Blocking in statistics is used in the Design of Experiments. This article will explain the difference between blocking and randomizing, as well as when and why to use it and best practices.

What is blocking in statistics?

A DOE is used to assess the effect of input variables or factors on your output (or response). First, identify any factors that could have a significant impact on your response variable. You will use DOE to test these factors to determine if they can affect your response variable to change.

You want to get the most from your experiment by minimizing the influence or noise of other factors in your environment that are not relevant to your research.

You want to know the effects of temperature, machine speed and pressure on the lamination integrity of a sheet of glass. You should measure your glass sheet under the same experimental conditions to minimize other factors. You will need to perform your experiment in each of the three shifts that the plant operates.

Blocking allows you to control the sources of variation (” non-essential variables”) by creating blocks (homogeneous group). The treatment is then assigned to the different blocks. blocking is a term that comes from agriculture. Different pesticides and growing techniques were used on different blocks (or plots) of land.

A common method to reduce the nuisance variable effect is blocking. This involves dividing up people in an experiment that relies on the value of a nuisance variable.

What is a blocking factor in statistics?

blocking element is a factor that can be used to create blocks. It is a variable that has an effect upon an experimental outcome but is not itself of interest.
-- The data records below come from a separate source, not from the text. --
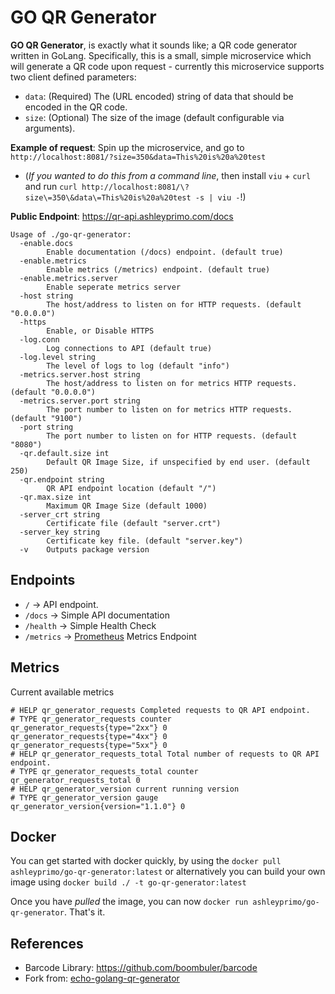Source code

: 
# GO QR Generator
**GO QR Generator**, is exactly what it sounds like; a QR code generator written in GoLang. Specifically, this is a small, simple microservice which will generate a QR code upon request - currently this microservice supports two client defined parameters:
* ```data```: (Required) The (URL encoded) string of data that should be encoded in the QR code.
* ```size```: (Optional) The size of the image (default configurable via arguments).

**Example of request**: Spin up the microservice, and go to `http://localhost:8081/?size=350&data=This%20is%20a%20test` 
- (*If you wanted to do this from a command line*, then install `viu` + `curl` and run `curl http://localhost:8081/\?size\=350\&data\=This%20is%20a%20test -s | viu -`!) 

**Public Endpoint**: https://qr-api.ashleyprimo.com/docs

```
Usage of ./go-qr-generator:
  -enable.docs
    	Enable documentation (/docs) endpoint. (default true)
  -enable.metrics
    	Enable metrics (/metrics) endpoint. (default true)
  -enable.metrics.server
    	Enable seperate metrics server
  -host string
    	The host/address to listen on for HTTP requests. (default "0.0.0.0")
  -https
    	Enable, or Disable HTTPS
  -log.conn
    	Log connections to API (default true)
  -log.level string
    	The level of logs to log (default "info")
  -metrics.server.host string
    	The host/address to listen on for metrics HTTP requests. (default "0.0.0.0")
  -metrics.server.port string
    	The port number to listen on for metrics HTTP requests. (default "9100")
  -port string
    	The port number to listen on for HTTP requests. (default "8080")
  -qr.default.size int
    	Default QR Image Size, if unspecified by end user. (default 250)
  -qr.endpoint string
    	QR API endpoint location (default "/")
  -qr.max.size int
    	Maximum QR Image Size (default 1000)
  -server_crt string
    	Certificate file (default "server.crt")
  -server_key string
    	Certificate key file. (default "server.key")
  -v	Outputs package version
```

## Endpoints
* `/` -> API endpoint.
* `/docs` -> Simple API documentation
* `/health` -> Simple Health Check 
* `/metrics` -> [Prometheus](https://prometheus.io/) Metrics Endpoint

## Metrics
Current available metrics
```
# HELP qr_generator_requests Completed requests to QR API endpoint.
# TYPE qr_generator_requests counter
qr_generator_requests{type="2xx"} 0
qr_generator_requests{type="4xx"} 0
qr_generator_requests{type="5xx"} 0
# HELP qr_generator_requests_total Total number of requests to QR API endpoint.
# TYPE qr_generator_requests_total counter
qr_generator_requests_total 0
# HELP qr_generator_version current running version
# TYPE qr_generator_version gauge
qr_generator_version{version="1.1.0"} 0
```

## Docker
You can get started with docker quickly, by using the `docker pull ashleyprimo/go-qr-generator:latest` or alternatively you can build your own image using `docker build ./ -t go-qr-generator:latest`

Once you have *pulled* the image, you can now `docker run ashleyprimo/go-qr-generator`. That's it.

## References
* Barcode Library: https://github.com/boombuler/barcode
* Fork from: [echo-golang-qr-generator](https://github.com/kingsleytan/echo-golang-qr-generator)
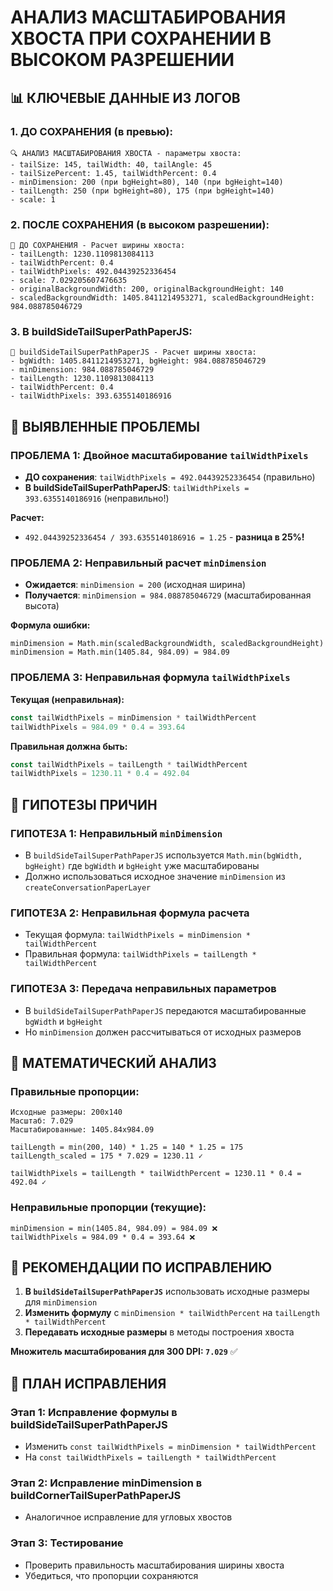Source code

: # АНАЛИЗ МАСШТАБИРОВАНИЯ ХВОСТА ПРИ СОХРАНЕНИИ В ВЫСОКОМ РАЗРЕШЕНИИ

## 📊 КЛЮЧЕВЫЕ ДАННЫЕ ИЗ ЛОГОВ

### 1. ДО СОХРАНЕНИЯ (в превью):
```
🔍 АНАЛИЗ МАСШТАБИРОВАНИЯ ХВОСТА - параметры хвоста:
- tailSize: 145, tailWidth: 40, tailAngle: 45
- tailSizePercent: 1.45, tailWidthPercent: 0.4
- minDimension: 200 (при bgHeight=80), 140 (при bgHeight=140)
- tailLength: 250 (при bgHeight=80), 175 (при bgHeight=140)
- scale: 1
```

### 2. ПОСЛЕ СОХРАНЕНИЯ (в высоком разрешении):
```
📏 ДО СОХРАНЕНИЯ - Расчет ширины хвоста:
- tailLength: 1230.1109813084113
- tailWidthPercent: 0.4
- tailWidthPixels: 492.04439252336454
- scale: 7.029205607476635
- originalBackgroundWidth: 200, originalBackgroundHeight: 140
- scaledBackgroundWidth: 1405.8411214953271, scaledBackgroundHeight: 984.088785046729
```

### 3. В buildSideTailSuperPathPaperJS:
```
🔧 buildSideTailSuperPathPaperJS - Расчет ширины хвоста:
- bgWidth: 1405.8411214953271, bgHeight: 984.088785046729
- minDimension: 984.088785046729
- tailLength: 1230.1109813084113
- tailWidthPercent: 0.4
- tailWidthPixels: 393.6355140186916
```

## 🚨 ВЫЯВЛЕННЫЕ ПРОБЛЕМЫ

### ПРОБЛЕМА 1: Двойное масштабирование `tailWidthPixels`
- **ДО сохранения**: `tailWidthPixels = 492.04439252336454` (правильно)
- **В buildSideTailSuperPathPaperJS**: `tailWidthPixels = 393.6355140186916` (неправильно!)

**Расчет:**
- `492.04439252336454 / 393.6355140186916 = 1.25` - **разница в 25%!**

### ПРОБЛЕМА 2: Неправильный расчет `minDimension`
- **Ожидается**: `minDimension = 200` (исходная ширина)
- **Получается**: `minDimension = 984.088785046729` (масштабированная высота)

**Формула ошибки:**
```
minDimension = Math.min(scaledBackgroundWidth, scaledBackgroundHeight)
minDimension = Math.min(1405.84, 984.09) = 984.09
```

### ПРОБЛЕМА 3: Неправильная формула `tailWidthPixels`
**Текущая (неправильная):**
```javascript
const tailWidthPixels = minDimension * tailWidthPercent
tailWidthPixels = 984.09 * 0.4 = 393.64
```

**Правильная должна быть:**
```javascript
const tailWidthPixels = tailLength * tailWidthPercent  
tailWidthPixels = 1230.11 * 0.4 = 492.04
```

## 🔧 ГИПОТЕЗЫ ПРИЧИН

### ГИПОТЕЗА 1: Неправильный `minDimension`
- В `buildSideTailSuperPathPaperJS` используется `Math.min(bgWidth, bgHeight)` где `bgWidth` и `bgHeight` уже масштабированы
- Должно использоваться исходное значение `minDimension` из `createConversationPaperLayer`

### ГИПОТЕЗА 2: Неправильная формула расчета
- Текущая формула: `tailWidthPixels = minDimension * tailWidthPercent`
- Правильная формула: `tailWidthPixels = tailLength * tailWidthPercent`

### ГИПОТЕЗА 3: Передача неправильных параметров
- В `buildSideTailSuperPathPaperJS` передаются масштабированные `bgWidth` и `bgHeight`
- Но `minDimension` должен рассчитываться от исходных размеров

## 📐 МАТЕМАТИЧЕСКИЙ АНАЛИЗ

### Правильные пропорции:
```
Исходные размеры: 200x140
Масштаб: 7.029
Масштабированные: 1405.84x984.09

tailLength = min(200, 140) * 1.25 = 140 * 1.25 = 175
tailLength_scaled = 175 * 7.029 = 1230.11 ✓

tailWidthPixels = tailLength * tailWidthPercent = 1230.11 * 0.4 = 492.04 ✓
```

### Неправильные пропорции (текущие):
```
minDimension = min(1405.84, 984.09) = 984.09 ❌
tailWidthPixels = 984.09 * 0.4 = 393.64 ❌
```

## 🎯 РЕКОМЕНДАЦИИ ПО ИСПРАВЛЕНИЮ

1. **В `buildSideTailSuperPathPaperJS`** использовать исходные размеры для `minDimension`
2. **Изменить формулу** с `minDimension * tailWidthPercent` на `tailLength * tailWidthPercent`
3. **Передавать исходные размеры** в методы построения хвоста

**Множитель масштабирования для 300 DPI: `7.029`** ✅

## 📝 ПЛАН ИСПРАВЛЕНИЯ

### Этап 1: Исправление формулы в buildSideTailSuperPathPaperJS
- Изменить `const tailWidthPixels = minDimension * tailWidthPercent`
- На `const tailWidthPixels = tailLength * tailWidthPercent`

### Этап 2: Исправление minDimension в buildCornerTailSuperPathPaperJS
- Аналогичное исправление для угловых хвостов

### Этап 3: Тестирование
- Проверить правильность масштабирования ширины хвоста
- Убедиться, что пропорции сохраняются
The experiment will determine the blockers. In human studies, gender and age are common blocking factors. For medical research, the institution type could be used to eliminate effects due to size or populations served. As blocking factors in experiments involving microarrays experimenters, microarray batches or print-pins could be used (Wit & Mclure, 2004). There are other options for blocking factors

  • Certain foods are not allowed to be consumed.
  • Over-the-counter food supplements.
  • Respect the dosage regimen.
  • There are genetic differences in metabolism.
  • Other diseases and disorders can coexist.
  • Other medications may also be used.

Different types of blocking design in statistics

There are many types of blocking designs available, including:

  • Randomized Block Design: This design type allows the researcher to divide experimental subjects into homogeneous blocks. The blocks are randomly assigned treatments.
  • Matched pair design: a special case for randomized block design. This design assigns two treatments to each block of subjects. Each pair should be homogeneous. This means that you want the pairs as similar as possible.
  • Latin Square Designs These are based upon the Latin square.
    This ancient puzzle asks you to find out how many Latin letters can be placed in a certain number of columns and rows (a matrix). Each symbol is only one-percentile in each column and row. To protect against order effects, the Latin square design makes sure that every letter is equally followed by another letter.